2.5 Revisão da norma IAS 39

2.5.5 Classificações contábeis versus prudenciais: convergência

De acordo com Borio e Tsatsaronis (2005, p. 1), o crescimento rápido do setor financeiro, sua grandiosa sofisticação e suas características globais têm estimulado o interesse dos participantes de mercado e dos políticos, os quais têm se atentado à produção e à disseminação de informação. Esta, por sua vez, é vista como um fator-chave que permite que o sistema financeiro conduza os recursos aos usos mais produtivos e aloque e gerencie riscos.

As crises financeiras e os episódios de má conduta corporativa têm destacado alguns aspectos disfuncionais de fornecimento e processamento de informações. Como resultado, Borio e Tsatsaronis (Ibid., p. 1) destacam as iniciativas que visam suprir a demanda por mais informações e de melhor qualidade, bem como as estratégias de fortalecimento das informações disponíveis sobre cada uma das firmas.

Dentre as iniciativas, os referidos autores destacam os evidentes esforços para o desenvolvimento de normas internacionais (IFRS) harmonizadas, lideradas pelos profissionais da contabilidade, e aqueles para melhorar as normas de divulgação sobre os riscos das instituições financeiras reguladas, lideradas pelas autoridades prudenciais, particularmente o Comitê da Basiléia, no contexto do Novo Acordo de Capital (Basiléia II).
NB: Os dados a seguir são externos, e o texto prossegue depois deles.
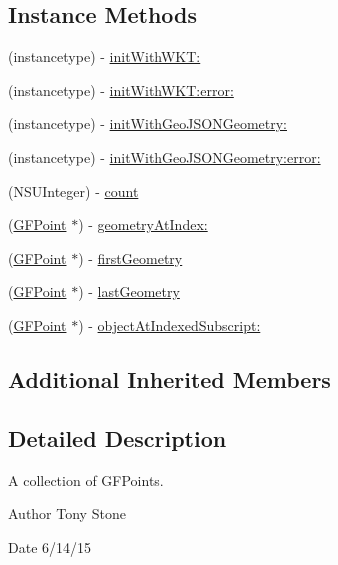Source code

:\subsection*{Instance Methods}
\begin{DoxyCompactItemize}
\item 
(instancetype) -\/ \hyperlink{interface_g_f_multi_point_a003eb1cee88057991c210dd0cd63ef7f}{init\+With\+W\+K\+T\+:}
\item 
(instancetype) -\/ \hyperlink{interface_g_f_multi_point_ab144e594c2bc87ce0353ecc833525f94}{init\+With\+W\+K\+T\+:error\+:}
\item 
(instancetype) -\/ \hyperlink{interface_g_f_multi_point_a08bc62987b4e8c0435b00367dd617e00}{init\+With\+Geo\+J\+S\+O\+N\+Geometry\+:}
\item 
(instancetype) -\/ \hyperlink{interface_g_f_multi_point_aed5c1b63f03328cb0796d3be78f790b1}{init\+With\+Geo\+J\+S\+O\+N\+Geometry\+:error\+:}
\item 
(N\+S\+U\+Integer) -\/ \hyperlink{interface_g_f_multi_point_afb692f3668a3631fbec6739c7fd7bf2c}{count}
\item 
(\hyperlink{interface_g_f_point}{G\+F\+Point} $\ast$) -\/ \hyperlink{interface_g_f_multi_point_a679f88a16cfc5e7d2d2bd1fda95303be}{geometry\+At\+Index\+:}
\item 
(\hyperlink{interface_g_f_point}{G\+F\+Point} $\ast$) -\/ \hyperlink{interface_g_f_multi_point_a2f300bc57f0010bc65da0f151b916e33}{first\+Geometry}
\item 
(\hyperlink{interface_g_f_point}{G\+F\+Point} $\ast$) -\/ \hyperlink{interface_g_f_multi_point_aa0c216ccbac49420bb8694fdb3311c6b}{last\+Geometry}
\item 
(\hyperlink{interface_g_f_point}{G\+F\+Point} $\ast$) -\/ \hyperlink{interface_g_f_multi_point_a003241a11b6d6da14364bb8a07c05a35}{object\+At\+Indexed\+Subscript\+:}
\end{DoxyCompactItemize}
\subsection*{Additional Inherited Members}


\subsection{Detailed Description}
A collection of G\+F\+Points. 

\begin{DoxyAuthor}{Author}
Tony Stone 
\end{DoxyAuthor}
\begin{DoxyDate}{Date}
6/14/15 
\end{DoxyDate}


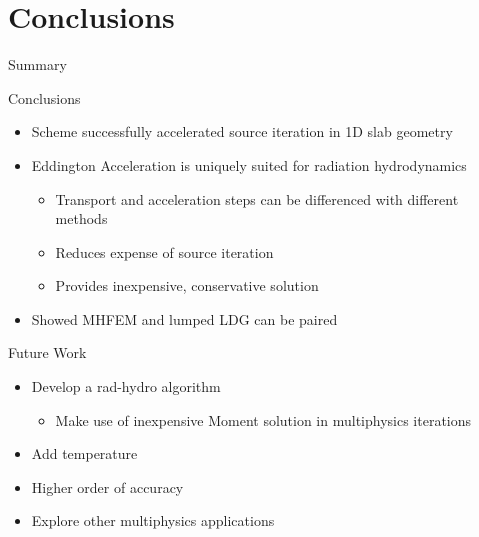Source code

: \documentclass[10pt]{beamer}
\begin{document}
\section{Conclusions}

\begin{frame}{Summary}

    \onslide<+->
    Conclusions
    \begin{itemize} \vspace{-.1in}
        \item Scheme successfully accelerated source iteration in 1D slab geometry 



        \item Eddington Acceleration is uniquely suited for radiation hydrodynamics 
        \begin{itemize}
        	\item Transport and acceleration steps can be differenced with different methods 
        	\item Reduces expense of source iteration 
        	\item Provides inexpensive, conservative solution 
        \end{itemize}

        \item Showed MHFEM and lumped LDG can be paired 

    \end{itemize}

    \onslide<+->
    Future Work 
    \begin{itemize} \vspace{-.1in}
        \item Develop a rad-hydro algorithm 

        \begin{itemize}
            \item Make use of inexpensive Moment solution in multiphysics iterations 
        \end{itemize}

        \item Add temperature 

        \item Higher order of accuracy 

        \item Explore other multiphysics applications 

    \end{itemize}

\end{frame}
\end{document}
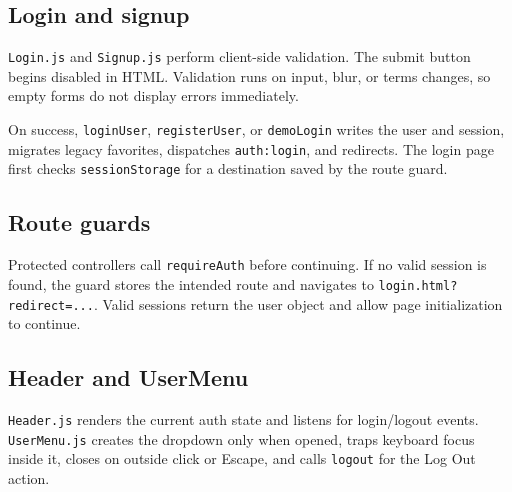 \documentclass[10pt]{article}
\newcommand{\code}[1]{\texttt{#1}}
\begin{document}
\subsection{Login and signup}

\code{Login.js} and \code{Signup.js} perform client-side validation. The submit button begins disabled in HTML. Validation runs on input, blur, or terms changes, so empty forms do not display errors immediately.

On success, \code{loginUser}, \code{registerUser}, or \code{demoLogin} writes the user and session, migrates legacy favorites, dispatches \code{auth:login}, and redirects. The login page first checks \code{sessionStorage} for a destination saved by the route guard.

\subsection{Route guards}

Protected controllers call \code{requireAuth} before continuing. If no valid session is found, the guard stores the intended route and navigates to \code{login.html?redirect=...}. Valid sessions return the user object and allow page initialization to continue.

\subsection{Header and UserMenu}

\code{Header.js} renders the current auth state and listens for login/logout events. \code{UserMenu.js} creates the dropdown only when opened, traps keyboard focus inside it, closes on outside click or Escape, and calls \code{logout} for the Log Out action.

\end{document}
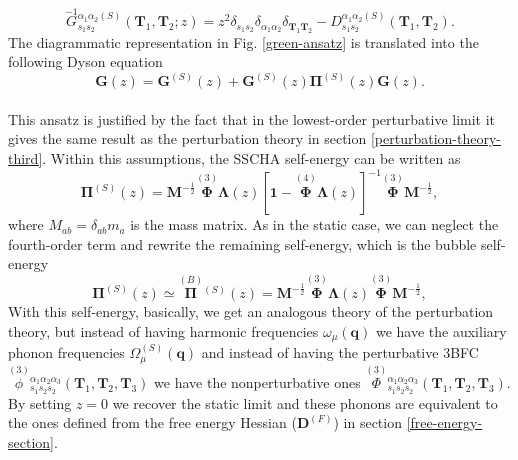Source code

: \begin{equation}
 \overset{-1}{G}{}_{s_{1}s_{2}}^{\alpha_{1}\alpha_{2}(S)}(\mathbf{T}_{1},\mathbf{T}_{2};z)=z^{2}\delta_{s_{1}s_{2}}\delta_{\alpha_{1}\alpha_{2}}\delta_{\mathbf{T}_{1}\mathbf{T}_{2}}-D_{s_{1}s_{2}}^{\alpha_{1}\alpha_{2}(S)}(\mathbf{
 T}_{1},\mathbf{T}_{2}).
\end{equation}
The diagrammatic representation in Fig. \ref{green-ansatz} is translated into the following Dyson equation
\begin{equation}
 \mathbf{G}(z)=\mathbf{G}^{(S)}(z)+\mathbf{G}^{(S)}(z)\boldsymbol{\Pi}^{(S)}(z)\mathbf{G}(z).
\end{equation}
\\

This ansatz is justified by the fact that in the lowest-order perturbative limit it gives the same result 
as the perturbation theory in section \ref{perturbation-theory-third}. Within this assumptions, the SSCHA self-energy can be written as\cite{bianco2017second}
\begin{equation}
	\label{full-sscha-se}
	\boldsymbol{\Pi}^{(S)}(z)=\boldsymbol{M}^{-\frac{1}{2}}\overset{(3)}{\boldsymbol{\Phi}}\boldsymbol{\Lambda}(z)[\boldsymbol{1}-\overset{(4)}{\boldsymbol{\Phi}}\boldsymbol{\Lambda}(z)]^{-1}\overset{(3)}{\boldsymbol{\Phi}}\boldsymbol{M}^{-\frac{1}{2}},
\end{equation} 
where $M_{ab}=\delta_{ab}m_{a}$ is the mass matrix. As in the static case, we can neglect the fourth-order term and 
rewrite the remaining self-energy, which is the bubble self-energy
\begin{equation}
 \boldsymbol{\Pi}^{(S)}(z)\simeq\overset{(B)}{\boldsymbol{\Pi}}{}^{(S)}(z)=\boldsymbol{M}^{-\frac{1}{2}}\overset{(3)}{\boldsymbol{\Phi}}\boldsymbol{\Lambda}(z)\overset{(3)}{\boldsymbol{\Phi}}\boldsymbol{M}^{-\frac{1}{2}},
\end{equation}
With this self-energy, basically, we get an analogous theory of the perturbation theory, but instead of having harmonic frequencies $\omega_{\mu}(\mathbf{q})$ we 
have the auxiliary phonon frequencies $\Omega^{(S)}_{\mu}(\mathbf{q})$ and instead of having the perturbative 3BFC $\overset{(3)}{\phi}{}_{s_{1}s_{2}s_{2}}^{\alpha_{1}\alpha_{2}\alpha_{3}}(\mathbf{T}_{1},\mathbf{
 T}_{2},\mathbf{T}_{3})$ we have the nonperturbative ones $\overset{(3)}{\Phi}{}_{s_{1}s_{2}s_{2}}^{\alpha_{1}\alpha_{2}\alpha_{3}}(\mathbf{T}_{1},\mathbf{T}_{2},\mathbf{T}_{3})$. By setting $z=0$ we recover the static limit and these 
 phonons are equivalent to the ones defined from the free energy Hessian ($\boldsymbol{D}^{(F)}$) in 
 section \ref{free-energy-section}. \\

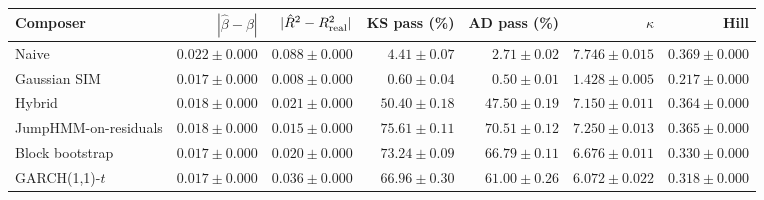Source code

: \begin{tabular}{lrrrrrr}
\toprule
Composer & $|\hat\beta-\beta|$ & $|\hat R^2 - R^2_{\real}|$ & KS pass (\%) & AD pass (\%) & $\kappa$ & Hill \\
\midrule
Naive & $0.022 \pm 0.000$ & $0.088 \pm 0.000$ & $4.41 \pm 0.07$ & $2.71 \pm 0.02$ & $7.746 \pm 0.015$ & $0.369 \pm 0.000$ \\
Gaussian SIM & $0.017 \pm 0.000$ & $0.008 \pm 0.000$ & $0.60 \pm 0.04$ & $0.50 \pm 0.01$ & $1.428 \pm 0.005$ & $0.217 \pm 0.000$ \\
Hybrid & $0.018 \pm 0.000$ & $0.021 \pm 0.000$ & $50.40 \pm 0.18$ & $47.50 \pm 0.19$ & $7.150 \pm 0.011$ & $0.364 \pm 0.000$ \\
JumpHMM-on-residuals & $0.018 \pm 0.000$ & $0.015 \pm 0.000$ & $75.61 \pm 0.11$ & $70.51 \pm 0.12$ & $7.250 \pm 0.013$ & $0.365 \pm 0.000$ \\
Block bootstrap & $0.017 \pm 0.000$ & $0.020 \pm 0.000$ & $73.24 \pm 0.09$ & $66.79 \pm 0.11$ & $6.676 \pm 0.011$ & $0.330 \pm 0.000$ \\
GARCH(1,1)-$t$ & $0.017 \pm 0.000$ & $0.036 \pm 0.000$ & $66.96 \pm 0.30$ & $61.00 \pm 0.26$ & $6.072 \pm 0.022$ & $0.318 \pm 0.000$ \\
\bottomrule
\end{tabular}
Corroborando, Duke (2009, p. 1) afirma que reguladores e políticos, ao redor do mundo, vêm avaliando as mudanças nas práticas e estruturas para corrigir as fraquezas reveladas pela

recente crise mundial. Acrescenta que, ao mesmo tempo, normatizadores contábeis estão propondo mudanças que, por sua vez, afetarão as normas prudenciais.

Como já mencionado previamente, existem divergências entre as práticas contábeis e as normas regulatórias, no que tange às classificações. (BCBS, 2005, p. 3). Pelas normas contábeis, a IAS 39 prevê quatro classificações para os ativos financeiros (valor justo pelo resultado, mantido até o vencimento, disponível para venda e empréstimos e recebíveis), ao passo que para fins prudenciais, apenas duas classificações existem (trading e banking).

Como resposta rápida à crise financeira foi introduzida a IFRS 9, cujo objetivo é reduzir a complexidade da contabilidade dos ativos financeiros, em virtude das numerosas classificações da IAS 39, por meio do estabelecimento de apenas duas categorias de classificação: custo amortizado e valor justo. Com sua introdução, surge a indagação se a forma como as normas prudenciais e contábeis classificam os ativos financeiros estão convergindo.

Inicialmente, é preciso um breve esclarecimento do conceito de convergência. O termo tem sido muito utilizado para descrever os esforços dos Estados Unidos e dos países europeus para mover em direção a uma prática global de contabilidade. Convergir significa dirigir-se, tender para um ponto comum. (MICHAELIS, 2008, p. 224).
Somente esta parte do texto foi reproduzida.